Learning Objectives
From today’s class, students are anticipated to be able to:
- Recognize how to manipulate data through a variety of tibble joins such as:
- Mutating joins:
left_join()
,right_join()
,full_join()
,anti_join()
- Filtering joins:
semi_join()
,anti_join()
- Mutating joins:
- Perform binding:
bind_rows()
,bind_cols()
- Join more than 2 tibbles
- Join based on multiple conditions
- Perform set operations on data:
intersect()
,union()
,setdiff()
- Join tibbles with different types of variables
Resources
Video lecture:
Demonstration .Rmd file:
Other resources, in addition to the notes below:
- Two-table verbs vignette
- Jenny’s Join Cheatsheet for a quick reference to joins.
- Relational Data chapter in “R for Data Science”.
- dplyr cheatsheet
Overview of join functions
Note: In order to merge two tibbles, you need to have an identifier variable that has unique values for every row of observations in both tibbles.

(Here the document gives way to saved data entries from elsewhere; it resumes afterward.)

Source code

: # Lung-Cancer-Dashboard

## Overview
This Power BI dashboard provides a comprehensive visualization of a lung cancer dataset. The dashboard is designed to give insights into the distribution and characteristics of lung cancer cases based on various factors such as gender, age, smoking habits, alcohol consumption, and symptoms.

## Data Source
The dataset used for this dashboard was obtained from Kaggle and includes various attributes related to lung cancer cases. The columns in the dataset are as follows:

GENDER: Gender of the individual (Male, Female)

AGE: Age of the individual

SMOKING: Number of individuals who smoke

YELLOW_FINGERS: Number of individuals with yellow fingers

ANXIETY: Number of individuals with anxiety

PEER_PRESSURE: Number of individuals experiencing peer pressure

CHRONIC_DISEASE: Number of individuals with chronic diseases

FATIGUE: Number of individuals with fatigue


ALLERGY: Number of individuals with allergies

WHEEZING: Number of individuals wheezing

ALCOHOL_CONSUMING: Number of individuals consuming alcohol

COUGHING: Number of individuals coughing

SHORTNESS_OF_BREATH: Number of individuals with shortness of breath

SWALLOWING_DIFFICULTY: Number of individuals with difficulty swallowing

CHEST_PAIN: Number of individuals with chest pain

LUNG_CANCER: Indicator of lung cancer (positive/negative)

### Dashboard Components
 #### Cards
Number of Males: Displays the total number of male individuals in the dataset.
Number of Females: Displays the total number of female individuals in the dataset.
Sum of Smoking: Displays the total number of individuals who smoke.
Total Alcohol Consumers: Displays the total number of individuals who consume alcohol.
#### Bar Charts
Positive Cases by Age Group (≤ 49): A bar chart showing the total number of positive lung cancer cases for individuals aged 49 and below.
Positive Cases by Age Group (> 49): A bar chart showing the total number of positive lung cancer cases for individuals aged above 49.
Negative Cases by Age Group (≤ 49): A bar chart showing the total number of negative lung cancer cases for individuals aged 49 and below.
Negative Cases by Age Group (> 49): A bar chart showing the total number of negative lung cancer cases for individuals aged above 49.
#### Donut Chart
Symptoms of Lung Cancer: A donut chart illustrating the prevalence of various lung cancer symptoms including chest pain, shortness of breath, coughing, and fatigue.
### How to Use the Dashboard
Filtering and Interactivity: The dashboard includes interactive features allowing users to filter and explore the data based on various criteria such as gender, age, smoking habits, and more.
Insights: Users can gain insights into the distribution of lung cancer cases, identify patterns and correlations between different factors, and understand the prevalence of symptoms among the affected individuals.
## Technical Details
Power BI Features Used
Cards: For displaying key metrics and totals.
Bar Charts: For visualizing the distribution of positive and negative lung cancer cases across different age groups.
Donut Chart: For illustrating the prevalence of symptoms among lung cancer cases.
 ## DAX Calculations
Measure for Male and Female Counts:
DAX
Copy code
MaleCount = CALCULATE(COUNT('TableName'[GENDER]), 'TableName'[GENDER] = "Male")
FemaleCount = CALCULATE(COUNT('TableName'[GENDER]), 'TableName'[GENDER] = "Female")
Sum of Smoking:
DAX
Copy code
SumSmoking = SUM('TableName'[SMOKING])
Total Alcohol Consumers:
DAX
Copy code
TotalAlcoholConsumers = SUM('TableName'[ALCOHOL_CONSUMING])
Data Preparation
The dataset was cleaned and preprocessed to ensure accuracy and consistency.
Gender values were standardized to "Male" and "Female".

Create two sample tibbles:
# First tibble
df1 <- tibble(ID = 1:3,
Name = c("Sophie", "Josh","Alex"))
# Second tibble
df2 <- tibble(ID = 2:4,
Age = c(20,50,31))
Mutating joins
Join matching rows from df2 to df1
left_join(df1, df2, by = "ID")
## # A tibble: 3 x 3
## ID Name Age
## <int> <chr> <dbl>
## 1 1 Sophie NA
## 2 2 Josh 20
## 3 3 Alex 50
Join matching rows from df1 to df2
right_join(df1, df2, by = "ID")
## # A tibble: 3 x 3
## ID Name Age
## <int> <chr> <dbl>
## 1 2 Josh 20
## 2 3 Alex 50
## 3 4 <NA> 31
Retain only rows present in both sets
inner_join(df1, df2, by = "ID")
## # A tibble: 2 x 3
## ID Name Age
## <int> <chr> <dbl>
## 1 2 Josh 20
## 2 3 Alex 50
Retain all values, all rows
full_join(df1, df2, by = "ID")
## # A tibble: 4 x 3
## ID Name Age
## <int> <chr> <dbl>
## 1 1 Sophie NA
## 2 2 Josh 20
## 3 3 Alex 50
## 4 4 <NA> 31
Filtering joins
Retain all rows in df1 that have a match in df2
semi_join(df1, df2, by = "ID")
## # A tibble: 2 x 2
## ID Name
## <int> <chr>
## 1 2 Josh
## 2 3 Alex
Retain all rows in df1 that do not have a match in df2
anti_join(df1, df2, by = "ID")
## # A tibble: 1 x 2
## ID Name
## <int> <chr>
## 1 1 Sophie
Binding
Append df2 to df1 as new rows
bind_rows(df1, df2)
## # A tibble: 6 x 3
## ID Name Age
## <int> <chr> <dbl>
## 1 1 Sophie NA
## 2 2 Josh NA
## 3 3 Alex NA
## 4 2 <NA> 20
## 5 3 <NA> 50
## 6 4 <NA> 31
Append df2 to df1 as new columns
bind_cols(df1, df2)
## New names:
## * ID -> ID...1
## * ID -> ID...3
## # A tibble: 3 x 4
## ID...1 Name ID...3 Age
## <int> <chr> <int> <dbl>
## 1 1 Sophie 2 20
## 2 2 Josh 3 50
## 3 3 Alex 4 31
Joining multiple (>2) tibbles
Create a third tibble
df3 <- tibble(ID = 1:5,
Height = c(175,167,190,155,160))
Use piping operator (%>%) to layer multiple join functions
full_join(df1, df2, by = "ID") %>%
full_join(df3, by = "ID")
## # A tibble: 5 x 4
## ID Name Age Height
## <int> <chr> <dbl> <dbl>
## 1 1 Sophie NA 175
## 2 2 Josh 20 167
## 3 3 Alex 50 190
## 4 4 <NA> 31 155
## 5 5 <NA> NA 160
Joining tibbles on multiple conditions
Create two new tibbles df4 and df5
df4 <- tibble(FirstName = c("Sophie", "Josh","Alex"),
LastName=c("Wang","Smith","Smith"),
Age = c(42,20,50))
df5 <- tibble(First_name = c("Josh","Alex","Sophie"),
Last_name=c("Smith","Smith","Jones"),
Height = c(167,190,155))
full_join(df4, df5, by = c("FirstName" = "First_name", "LastName" = "Last_name"))
## # A tibble: 4 x 4
## FirstName LastName Age Height
## <chr> <chr> <dbl> <dbl>
## 1 Sophie Wang 42 NA
## 2 Josh Smith 20 167
## 3 Alex Smith 50 190
## 4 Sophie Jones NA 155
What if you did not realize that multiple people shared the same Last Name?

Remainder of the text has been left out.